As pipes (named and unnamed) have a fixed buffer size, read/write operations to them can block, causing the reading/writing process to go in IOWait state. Also, when do you receive an EOF when reading from a memory buffer ? Rules on this behavior are well defined and can be found in the man.

One thing you cannot do with pipes (named and unnamed) is seek back in the data. As they are implemented using a memory buffer, this is understandable.

About "everything in Linux/Unix is a file", I do not agree. Named pipes have filesystem entries, but are not exactly file. Unnamed pipes do not have filesystem entries (except maybe in /proc). However, most IO operations on UNIX are done using read/write function that need a file descriptor, including unnamed pipe (and socket). I do not think that we can say that "everything in Linux/Unix is a file", but we can surely say that "most IO in Linux/Unix is done using a file descriptor".

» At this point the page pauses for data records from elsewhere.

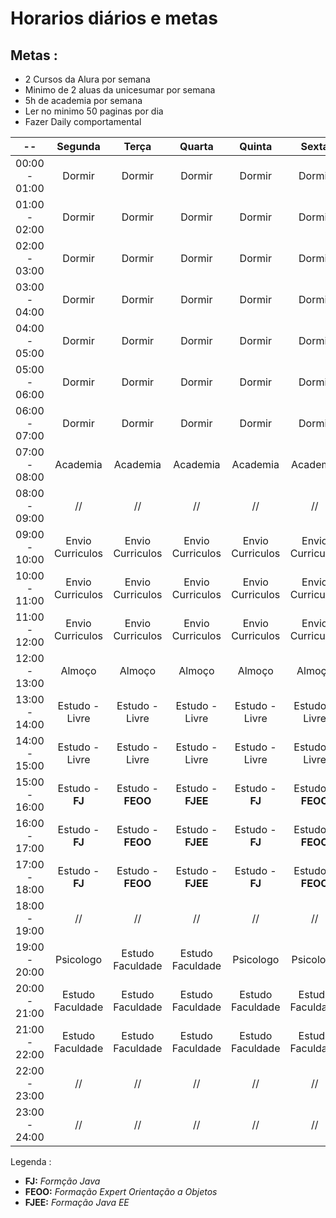 # Horarios diários e metas

## Metas :
 * 2 Cursos da Alura por semana 
 * Minimo de 2 aluas da unicesumar por semana 
 * 5h de academia por semana 
 * Ler no minimo 50 paginas por dia 
 * Fazer Daily comportamental


|    --         | Segunda          | Terça            | Quarta           | Quinta           | Sexta            | Sabado            | Domingo            | 
| :---:         | :---:            | :---:            | :---:            | :---:            | :---:            | :---:             | :---:              |
| 00:00 - 01:00 | Dormir           | Dormir           | Dormir           | Dormir           | Dormir           |  Dormir           | Dormir             |
| 01:00 - 02:00 | Dormir           | Dormir           | Dormir           | Dormir           | Dormir           |  Dormir           | Dormir             |
| 02:00 - 03:00 | Dormir           | Dormir           | Dormir           | Dormir           | Dormir           |  Dormir           | Dormir             |
| 03:00 - 04:00 | Dormir           | Dormir           | Dormir           | Dormir           | Dormir           |  Dormir           | Dormir             |
| 04:00 - 05:00 | Dormir           | Dormir           | Dormir           | Dormir           | Dormir           |  Dormir           | Dormir             |
| 05:00 - 06:00 | Dormir           | Dormir           | Dormir           | Dormir           | Dormir           |  Dormir           | Dormir             |
| 06:00 - 07:00 | Dormir           | Dormir           | Dormir           | Dormir           | Dormir           |  Dormir           | Dormir             |
| 07:00 - 08:00 | Academia         | Academia         | Academia         | Academia         | Academia         |  Dormir           | //                 |
| 08:00 - 09:00 | //               | //               | //               | //               | //               |  //               | //                 |
| 09:00 - 10:00 | Envio Curriculos | Envio Curriculos | Envio Curriculos | Envio Curriculos | Envio Curriculos |  //               | Igreja             |
| 10:00 - 11:00 | Envio Curriculos | Envio Curriculos | Envio Curriculos | Envio Curriculos | Envio Curriculos |  //               | Igreja             |
| 11:00 - 12:00 | Envio Curriculos | Envio Curriculos | Envio Curriculos | Envio Curriculos | Envio Curriculos |  //               | Igreja             |
| 12:00 - 13:00 | Almoço           | Almoço           | Almoço           | Almoço           | Almoço           |  //               | //                 |
| 13:00 - 14:00 | Estudo - Livre   | Estudo - Livre   | Estudo - Livre   | Estudo - Livre   | Estudo - Livre   |  //               | //                 |
| 14:00 - 15:00 | Estudo - Livre   | Estudo - Livre   | Estudo - Livre   | Estudo - Livre   | Estudo - Livre   |  //               | //                 |
| 15:00 - 16:00 | Estudo - **FJ**  | Estudo - **FEOO**| Estudo - **FJEE**| Estudo - **FJ**  | Estudo - **FEOO**|  //               | //                 |
| 16:00 - 17:00 | Estudo - **FJ**  | Estudo - **FEOO**| Estudo - **FJEE**| Estudo - **FJ**  | Estudo - **FEOO**|  //               | //                 |
| 17:00 - 18:00 | Estudo - **FJ**  | Estudo - **FEOO**| Estudo - **FJEE**| Estudo - **FJ**  | Estudo - **FEOO**|  //               | //                 |
| 18:00 - 19:00 | //               | //               | //               | //               | //               |  //               | Igreja             |
| 19:00 - 20:00 | Psicologo        | Estudo Faculdade | Estudo Faculdade | Psicologo        | Psicologo        |  //               | Igreja             |
| 20:00 - 21:00 | Estudo Faculdade | Estudo Faculdade | Estudo Faculdade | Estudo Faculdade | Estudo Faculdade | Igreja            | //                 |
| 21:00 - 22:00 | Estudo Faculdade | Estudo Faculdade | Estudo Faculdade | Estudo Faculdade | Estudo Faculdade | Igreja            | //                 |
| 22:00 - 23:00 | //               | //               | //               | //               | //               | //                | //                 |
| 23:00 - 24:00 | //               | //               | //               | //               | //               | //                | //                 |

Legenda :
* **FJ:** _Formção Java_
* **FEOO:** _Formação Expert Orientação a Objetos_
* **FJEE:** _Formação Java EE_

Two of the basic fundamentals of UNIX philosophy are

  1. To make small programs that do one thing well.
  2. and expect the output of every program to become the input to another,as
    yet unknown,program.

    The use of pipes let you leverage the effects of these two design
    fundamentals to create extremely powerful chains of commands to achieve your desired result.

    Most command-line programs that operate on files can also accept input on standard in(input through keyboard) and output to standard out(print on
    screen).

    Some commands are designed to only operate within a pipe can't operate on files directly.

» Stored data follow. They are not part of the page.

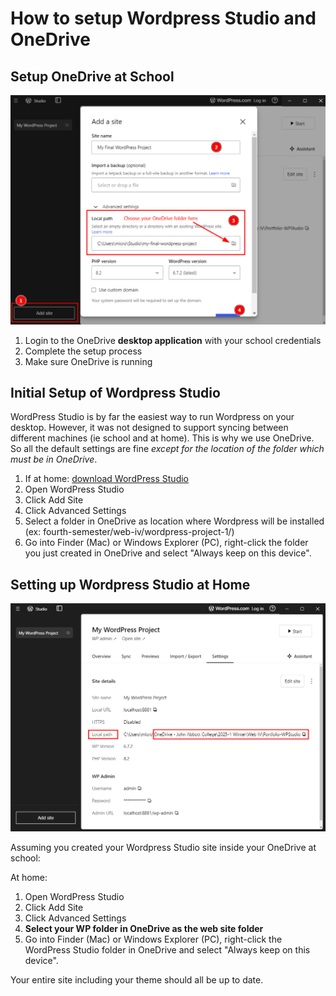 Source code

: # How to setup Wordpress Studio and OneDrive


## Setup OneDrive at School

![WordPress Studio setup](./img/studio-setup-2.png)

1. Login to the OneDrive **desktop application** with your school credentials
2. Complete the setup process
3. Make sure OneDrive is running

## Initial Setup of Wordpress Studio

WordPress Studio is by far the easiest way to run Wordpress on your desktop. However, it was not designed to support syncing between different machines (ie school and at home). This is why we use OneDrive. So all the default settings are fine *except for the location of the folder which must be in OneDrive*.

1. If at home: [download WordPress Studio](https://developer.wordpress.com/studio/)
2. Open WordPress Studio
3. Click Add Site
3. Click Advanced Settings
4. Select a folder in OneDrive as location where Wordpress will be installed (ex: fourth-semester/web-iv/wordpress-project-1/)
5. Go into Finder (Mac) or Windows Explorer (PC), right-click the folder you just created in OneDrive and select "Always keep on this device".
 

## Setting up Wordpress Studio at Home

![WordPress Studio setup](./img/studio-setup.png)

Assuming you created your Wordpress Studio site inside your OneDrive at school:

At home:

1. Open WordPress Studio
2. Click Add Site
3. Click Advanced Settings
4. **Select your WP folder in OneDrive as the web site folder**
5. Go into Finder (Mac) or Windows Explorer (PC), right-click the WordPress Studio folder in OneDrive and select "Always keep on this device".

Your entire site including your theme should all be up to date.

    for example tr command

  ls -C | tr 'a-z' 'A-Z'
    cmd1 | cmd2
  • Sends STDOUT of cmd1 to STDIN of cmd2 instead of the screen.

  • STDERR is not forwarded across pipes.

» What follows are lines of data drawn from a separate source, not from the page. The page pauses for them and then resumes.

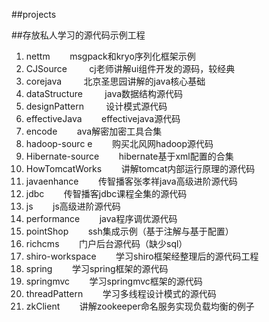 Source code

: ##projects

##存放私人学习的源代码示例工程

1. nettm        &nbsp;&nbsp;&nbsp;&nbsp;&nbsp;&nbsp;&nbsp;msgpack和kryo序列化框架示例
1. CJSource       &nbsp;&nbsp;&nbsp;&nbsp;&nbsp;&nbsp;&nbsp;           cj老师讲解ui组件开发的源码，较经典
1. corejava         &nbsp;&nbsp;&nbsp;&nbsp;&nbsp;&nbsp;&nbsp;         北京圣思园讲解的java核心基础
1. dataStructure      &nbsp;&nbsp;&nbsp;&nbsp;&nbsp;&nbsp;&nbsp;        java数据结构源代码
1. designPattern          &nbsp;&nbsp;&nbsp;&nbsp;&nbsp;&nbsp;&nbsp;    设计模式源代码  
1. effectiveJava		&nbsp;&nbsp;&nbsp;&nbsp;&nbsp;&nbsp;&nbsp;effectivejava源代码	
1. encode                      &nbsp;&nbsp;&nbsp;&nbsp;&nbsp;&nbsp;&nbsp;ava解密加密工具合集			
1. hadoop-sourc	e	&nbsp;&nbsp;&nbsp;&nbsp;&nbsp;&nbsp;&nbsp;购买北风网hadoop源代码
1. Hibernate-source  	&nbsp;&nbsp;&nbsp;&nbsp;&nbsp;&nbsp;&nbsp;hibernate基于xml配置的合集	
1. HowTomcatWorks 		&nbsp;&nbsp;&nbsp;&nbsp;&nbsp;&nbsp;&nbsp;讲解tomcat内部运行原理的源代码	
1. javaenhance			&nbsp;&nbsp;&nbsp;&nbsp;&nbsp;&nbsp;&nbsp;传智播客张孝祥java高级进阶源代码		
1. jdbc			&nbsp;&nbsp;&nbsp;&nbsp;&nbsp;&nbsp;&nbsp;传智播客jdbc课程全集的源代码
1. js				&nbsp;&nbsp;&nbsp;&nbsp;&nbsp;&nbsp;&nbsp;js高级进阶源代码
1. performance   &nbsp;&nbsp;&nbsp;&nbsp;&nbsp;&nbsp;&nbsp;java程序调优源代码	
1. pointShop			&nbsp;&nbsp;&nbsp;&nbsp;&nbsp;&nbsp;&nbsp;ssh集成示例（基于注解与基于配置）
1. richcms			&nbsp;&nbsp;&nbsp;&nbsp;&nbsp;&nbsp;&nbsp;门户后台源代码（缺少sql）
1. shiro-workspace		&nbsp;&nbsp;&nbsp;&nbsp;&nbsp;&nbsp;&nbsp;学习shiro框架经整理后的源代码工程
1. spring			&nbsp;&nbsp;&nbsp;&nbsp;&nbsp;&nbsp;&nbsp;学习spring框架的源代码	
1. springmvc			&nbsp;&nbsp;&nbsp;&nbsp;&nbsp;&nbsp;&nbsp;学习springmvc框架的源代码
1. threadPattern		&nbsp;&nbsp;&nbsp;&nbsp;&nbsp;&nbsp;&nbsp;学习多线程设计模式的源代码
1. zkClient           &nbsp;&nbsp;&nbsp;&nbsp;&nbsp;&nbsp;&nbsp;讲解zookeeper命名服务实现负载均衡的例子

    In short Pipes is character (|) can connect commands.

    Any command that writes to STDOUT can be be used on the left hand side of pipe.

       ls - /etc | less 
    

    Any command that reads from STDIN can be used on the right-hand side of a pipe.

       echo "test print" | lpr 
    

    A traditional pipe is "unnamed" because it exists anonymously and persists only for as long as the process is running. A named pipe is system-persistent and exists beyond the life of the process and must be deleted once it is no longer being used. Processes generally attach to the named pipe (usually appearing as a file) to perform inter-process communication (IPC).

source : http://en.wikipedia.org/wiki/Named_pipe


To supplement the other answers...

stdin and stdout are file descriptors and are read and written as if they are files. therefore you can do echo hi | grep hi, and it will replace echo's stdout with a pipe and replace stdin of grep to other end of this pipe.